╭─ Information

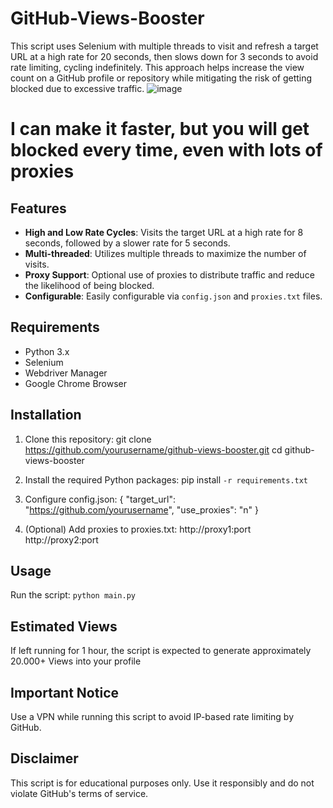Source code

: # GitHub-Views-Booster

This script uses Selenium with multiple threads to visit and refresh a target URL at a high rate for 20 seconds, then slows down for 3 seconds to avoid rate limiting, cycling indefinitely. This approach helps increase the view count on a GitHub profile or repository while mitigating the risk of getting blocked due to excessive traffic.
![image](https://github.com/user-attachments/assets/2f66fb7e-b484-4d14-9469-108d3b3c932a)

# I can make it faster, but you will get blocked every time, even with lots of proxies

## Features

- **High and Low Rate Cycles**: Visits the target URL at a high rate for 8 seconds, followed by a slower rate for 5 seconds.
- **Multi-threaded**: Utilizes multiple threads to maximize the number of visits.
- **Proxy Support**: Optional use of proxies to distribute traffic and reduce the likelihood of being blocked.
- **Configurable**: Easily configurable via `config.json` and `proxies.txt` files.

## Requirements

- Python 3.x
- Selenium
- Webdriver Manager
- Google Chrome Browser

## Installation

1. Clone this repository:
git clone https://github.com/yourusername/github-views-booster.git
cd github-views-booster

2. Install the required Python packages:
pip install `-r requirements.txt`

3. Configure config.json:
{
  "target_url": "https://github.com/yourusername",
  "use_proxies": "n"
}

4. (Optional) Add proxies to proxies.txt:
http://proxy1:port
http://proxy2:port

## Usage
Run the script:
```python main.py```

## Estimated Views

If left running for 1 hour, the script is expected to generate approximately 20.000+ Views into your profile

## Important Notice

Use a VPN while running this script to avoid IP-based rate limiting by GitHub.

## Disclaimer

This script is for educational purposes only. Use it responsibly and do not violate GitHub's terms of service.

╰─

The response should hold exactly the lines starting at the line with "## Estimated Views" and ending at the line with "## Disclaimer", and no other line of the material above.

» **Answer space**:
## Estimated Views

If left running for 1 hour, the script is expected to generate approximately 20.000+ Views into your profile

## Important Notice

Use a VPN while running this script to avoid IP-based rate limiting by GitHub.

## Disclaimer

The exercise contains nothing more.